Remember the days when the proprietor at the mercantile, the clerk at the grocery market and the attendant at the gas station would take the time to really serve the customer? They regarded pleasant, helpful service to be their primary responsibility, whereby they might maintain loyal, satisfied customers. Their mottoes were displayed on the wall: “Service with a smile.” “The customer is always right.”

Today, ours is a society of convenience stores, fast-foods and self-service. Aptly referred to as the “Me-generation,” we want just what we want, and we want it now for the least price.

Ours is the age of supermarket shopping. We choose the product of our choice from a selection of a wide range of varieties. Willing to purchase not only what we need, but almost everything we want, we expect to find everything at one location and a complete stock of every variety. We prefer that it be on sale, or at least have a rebate, for we refuse to pay the full price. We resent having to wait; we expect immediate service. Increasingly we are demanding that the commodities be delivered to our door.

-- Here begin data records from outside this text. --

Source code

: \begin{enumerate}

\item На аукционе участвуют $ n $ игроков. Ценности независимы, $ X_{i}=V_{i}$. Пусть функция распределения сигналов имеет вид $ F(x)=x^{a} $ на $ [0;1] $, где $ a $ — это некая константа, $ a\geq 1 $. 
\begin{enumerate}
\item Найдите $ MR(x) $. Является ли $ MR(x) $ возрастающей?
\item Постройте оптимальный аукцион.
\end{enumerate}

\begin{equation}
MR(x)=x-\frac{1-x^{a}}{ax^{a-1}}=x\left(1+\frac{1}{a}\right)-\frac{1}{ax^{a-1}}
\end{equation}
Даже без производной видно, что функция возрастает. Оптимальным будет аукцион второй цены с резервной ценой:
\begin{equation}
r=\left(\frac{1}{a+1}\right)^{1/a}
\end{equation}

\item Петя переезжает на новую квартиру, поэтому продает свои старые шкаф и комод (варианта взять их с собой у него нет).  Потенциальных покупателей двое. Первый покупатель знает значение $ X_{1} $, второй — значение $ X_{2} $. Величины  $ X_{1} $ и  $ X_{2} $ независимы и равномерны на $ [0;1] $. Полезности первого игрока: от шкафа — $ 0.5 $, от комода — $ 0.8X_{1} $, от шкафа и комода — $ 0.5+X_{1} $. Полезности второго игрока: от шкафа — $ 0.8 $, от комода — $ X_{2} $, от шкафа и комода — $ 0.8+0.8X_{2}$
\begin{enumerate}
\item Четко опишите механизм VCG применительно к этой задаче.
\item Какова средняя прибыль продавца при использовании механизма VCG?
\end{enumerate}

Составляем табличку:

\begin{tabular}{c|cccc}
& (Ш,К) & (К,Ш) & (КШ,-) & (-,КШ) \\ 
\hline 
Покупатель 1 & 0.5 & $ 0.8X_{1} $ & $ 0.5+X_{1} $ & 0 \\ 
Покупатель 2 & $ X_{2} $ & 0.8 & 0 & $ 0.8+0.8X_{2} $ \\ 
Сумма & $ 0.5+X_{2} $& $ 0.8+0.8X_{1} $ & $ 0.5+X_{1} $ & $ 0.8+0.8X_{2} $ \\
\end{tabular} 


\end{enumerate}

Remember when our mothers and grandmothers would shop at the local grocery for fresh food items, or go down into the food cellar to get canned food items from the previous season? They would spend hours, sometimes days, preparing meals for the family and friends. Mealtimes were a time of meaningful family fellowship and personal interaction.

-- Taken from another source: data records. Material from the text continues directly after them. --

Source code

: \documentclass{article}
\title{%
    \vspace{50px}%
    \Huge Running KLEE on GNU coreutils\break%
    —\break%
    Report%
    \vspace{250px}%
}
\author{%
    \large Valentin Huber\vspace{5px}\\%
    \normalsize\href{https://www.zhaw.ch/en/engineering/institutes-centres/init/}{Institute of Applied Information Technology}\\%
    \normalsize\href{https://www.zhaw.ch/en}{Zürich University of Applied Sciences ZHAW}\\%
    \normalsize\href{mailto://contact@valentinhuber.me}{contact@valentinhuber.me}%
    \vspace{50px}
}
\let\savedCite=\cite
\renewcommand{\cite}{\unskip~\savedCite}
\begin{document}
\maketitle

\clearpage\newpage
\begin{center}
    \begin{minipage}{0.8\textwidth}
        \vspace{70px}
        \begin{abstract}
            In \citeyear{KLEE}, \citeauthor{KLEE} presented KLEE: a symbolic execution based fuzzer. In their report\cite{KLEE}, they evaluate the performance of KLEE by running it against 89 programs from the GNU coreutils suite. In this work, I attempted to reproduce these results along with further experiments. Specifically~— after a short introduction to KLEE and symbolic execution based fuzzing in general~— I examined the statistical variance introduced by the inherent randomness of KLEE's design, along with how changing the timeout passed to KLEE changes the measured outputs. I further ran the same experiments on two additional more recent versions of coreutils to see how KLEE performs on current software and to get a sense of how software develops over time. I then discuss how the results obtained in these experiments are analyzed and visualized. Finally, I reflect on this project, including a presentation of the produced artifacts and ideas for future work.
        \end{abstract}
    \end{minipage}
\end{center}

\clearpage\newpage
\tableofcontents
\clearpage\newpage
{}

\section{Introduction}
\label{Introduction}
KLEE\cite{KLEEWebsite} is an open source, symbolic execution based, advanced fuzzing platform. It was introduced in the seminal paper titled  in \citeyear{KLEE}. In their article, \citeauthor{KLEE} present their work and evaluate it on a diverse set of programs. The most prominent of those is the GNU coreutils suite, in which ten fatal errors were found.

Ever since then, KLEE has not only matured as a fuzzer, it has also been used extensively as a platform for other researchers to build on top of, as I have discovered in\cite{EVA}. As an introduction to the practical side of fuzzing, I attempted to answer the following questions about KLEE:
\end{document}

Fewer and fewer family meals are prepared today. When mealtime approaches, we pile into the car to drive to restaurant row. “Let’s take a vote. What sounds good to us today?” Sampling the delicacies of the innumerable food preparation establishments, we cater to whatever suits our taste at the moment. There are ethnic emphases, culinary specialties—a smorgasbord to appease every appetite.

Needing fuel for the automobile, we stop at the gasoline station. Remember how the friendly attendant used to come out and check the oil and water, wash the windows and pump the gas?

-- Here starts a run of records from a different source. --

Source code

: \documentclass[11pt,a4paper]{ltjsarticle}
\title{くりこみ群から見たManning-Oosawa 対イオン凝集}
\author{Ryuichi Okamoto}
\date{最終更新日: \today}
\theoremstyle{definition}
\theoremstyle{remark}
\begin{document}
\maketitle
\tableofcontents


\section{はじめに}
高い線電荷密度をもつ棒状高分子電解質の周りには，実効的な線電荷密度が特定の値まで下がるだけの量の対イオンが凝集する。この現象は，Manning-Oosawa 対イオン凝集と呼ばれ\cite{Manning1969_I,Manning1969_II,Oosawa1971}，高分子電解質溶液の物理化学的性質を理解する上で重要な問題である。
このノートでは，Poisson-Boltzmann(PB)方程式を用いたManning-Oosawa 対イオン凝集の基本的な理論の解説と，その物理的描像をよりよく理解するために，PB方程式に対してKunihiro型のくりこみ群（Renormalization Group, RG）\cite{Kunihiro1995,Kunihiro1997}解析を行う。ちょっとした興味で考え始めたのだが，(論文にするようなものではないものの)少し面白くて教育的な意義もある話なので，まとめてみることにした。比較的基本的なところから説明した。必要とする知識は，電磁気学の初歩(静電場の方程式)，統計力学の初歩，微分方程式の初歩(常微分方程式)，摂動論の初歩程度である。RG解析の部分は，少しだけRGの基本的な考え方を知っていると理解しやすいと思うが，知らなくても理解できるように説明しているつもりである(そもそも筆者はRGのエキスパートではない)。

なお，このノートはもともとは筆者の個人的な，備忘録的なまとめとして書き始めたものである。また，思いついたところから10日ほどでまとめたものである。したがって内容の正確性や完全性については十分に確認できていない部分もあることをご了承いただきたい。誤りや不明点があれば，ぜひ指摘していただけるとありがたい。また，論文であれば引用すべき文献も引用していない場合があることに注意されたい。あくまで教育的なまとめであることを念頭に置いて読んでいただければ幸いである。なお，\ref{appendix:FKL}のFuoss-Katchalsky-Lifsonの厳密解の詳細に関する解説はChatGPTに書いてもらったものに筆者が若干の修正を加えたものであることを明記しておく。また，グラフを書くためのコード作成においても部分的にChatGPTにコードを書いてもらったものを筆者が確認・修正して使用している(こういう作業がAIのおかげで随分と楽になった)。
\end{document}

We even used to call it a “service station.” Few are willing to pay the additional price for full-service anymore. Instead we pull up to the “self-serve” island to “pump and pay.” Having taken on fuel for the week, we drive off in a hurry to the next convenient, self-serve satisfaction of our every desire.

It is not difficult to liken the foregoing shift in consumerism to the contemporary age of “supermarket Christianity” where we shop around for the commodities we desire. Though unwilling to pay the price, we demand satisfaction of every perceived need and immediate delivery.

The institutional church has catered to such consumer Christianity by attempting to offer a smorgasbord of every delicacy on restaurant row. “Where shall we go to get ‘fed’ today?” Some even conceive of a gas station Christianity where people can “pump and pay” for a weekly spiritual fill-up.

Whether it be the pleasant personal service of the past or the self-service style of the present, the entire concept of consumer-oriented Christianity must be challenged. Are we consumers demanding to be served, or are we Christians, indwelt by Jesus Christ, living and loving to serve the needs of others?

Self-service Christianity is an abomination! Let us return to real Christian service with a smile.